Every line in the material below that includes "dùng" should be copied.

------------------------------

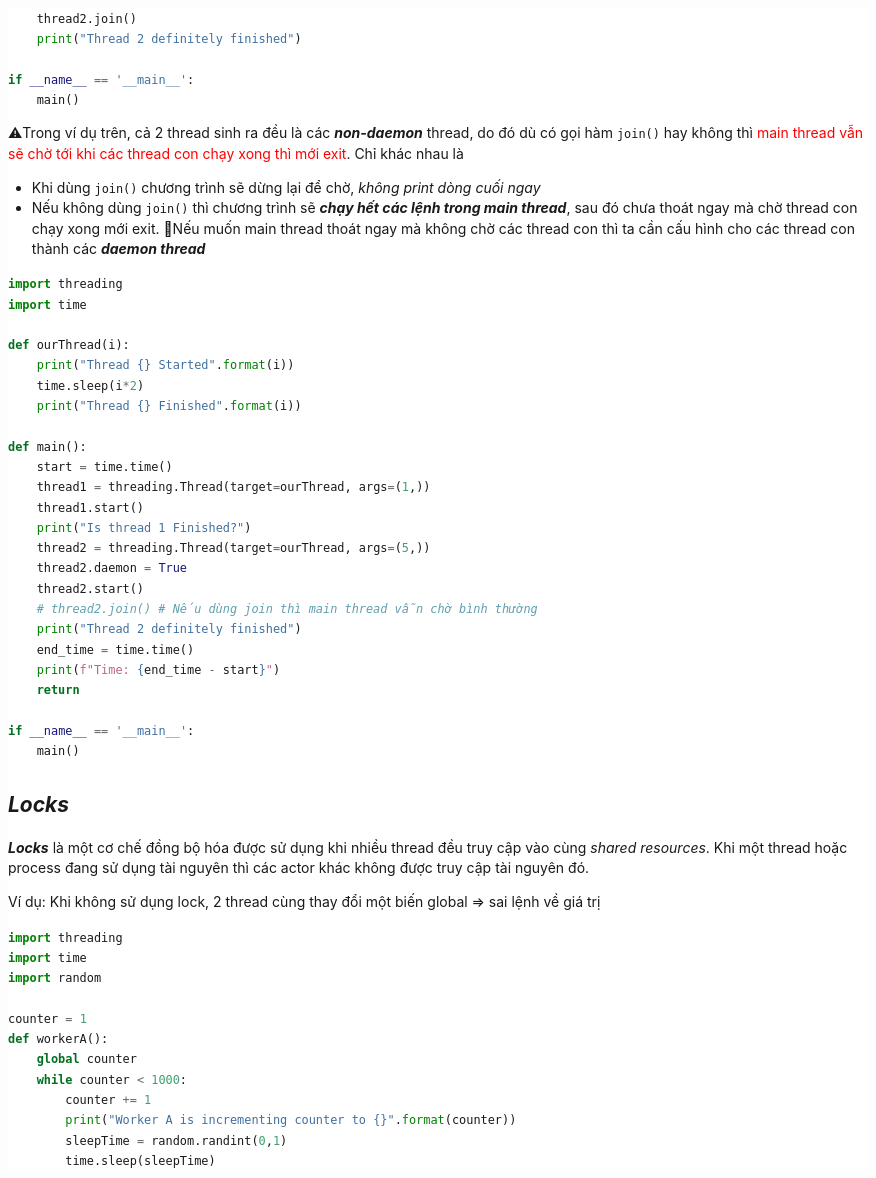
 ```python
	thread2.join()
	print("Thread 2 definitely finished")

if __name__ == '__main__':
	main()
```

⚠️Trong ví dụ trên,  cả 2 thread sinh ra đều là các ***non-daemon*** thread, do đó dù có gọi hàm `join()` hay không thì <span style="color: red">main thread vẫn sẽ chờ tới khi các thread con chạy xong thì mới exit</span>. Chỉ khác nhau là
* Khi dùng `join()` chương trình sẽ dừng lại để chờ, *không print dòng cuối ngay*
* Nếu không dùng `join()` thì chương trình sẽ ***chạy hết các lệnh trong main thread***, sau đó chưa thoát ngay mà chờ thread con chạy xong mới exit.
🛑Nếu muốn main thread thoát ngay mà không chờ các thread con thì ta cần cấu hình cho các thread con thành các ***daemon thread***
```python
import threading
import time

def ourThread(i):
	print("Thread {} Started".format(i))
	time.sleep(i*2)
	print("Thread {} Finished".format(i))

def main():
	start = time.time()
	thread1 = threading.Thread(target=ourThread, args=(1,))
	thread1.start()
	print("Is thread 1 Finished?")
	thread2 = threading.Thread(target=ourThread, args=(5,))
	thread2.daemon = True
	thread2.start()
	# thread2.join() # Nếu dùng join thì main thread vẫn chờ bình thường
	print("Thread 2 definitely finished")
	end_time = time.time()
	print(f"Time: {end_time - start}")
	return

if __name__ == '__main__':
	main()
```

## ***Locks***

***Locks*** là một cơ chế đồng bộ hóa được sử dụng khi nhiều thread đều truy cập vào cùng *shared resources*.
Khi một thread hoặc process đang sử dụng tài nguyên thì các actor khác không được truy cập tài nguyên đó.

Ví dụ: Khi không sử dụng lock, 2 thread cùng thay đổi một biến global ⇒ sai lệnh về giá trị

```python
import threading
import time
import random

counter = 1
def workerA():
    global counter
    while counter < 1000:
        counter += 1
        print("Worker A is incrementing counter to {}".format(counter))
        sleepTime = random.randint(0,1)
        time.sleep(sleepTime)

```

------------------------------

ANSWER AREA:
* Khi dùng `join()` chương trình sẽ dừng lại để chờ, *không print dòng cuối ngay*
* Nếu không dùng `join()` thì chương trình sẽ ***chạy hết các lệnh trong main thread***, sau đó chưa thoát ngay mà chờ thread con chạy xong mới exit.
	# thread2.join() # Nếu dùng join thì main thread vẫn chờ bình thường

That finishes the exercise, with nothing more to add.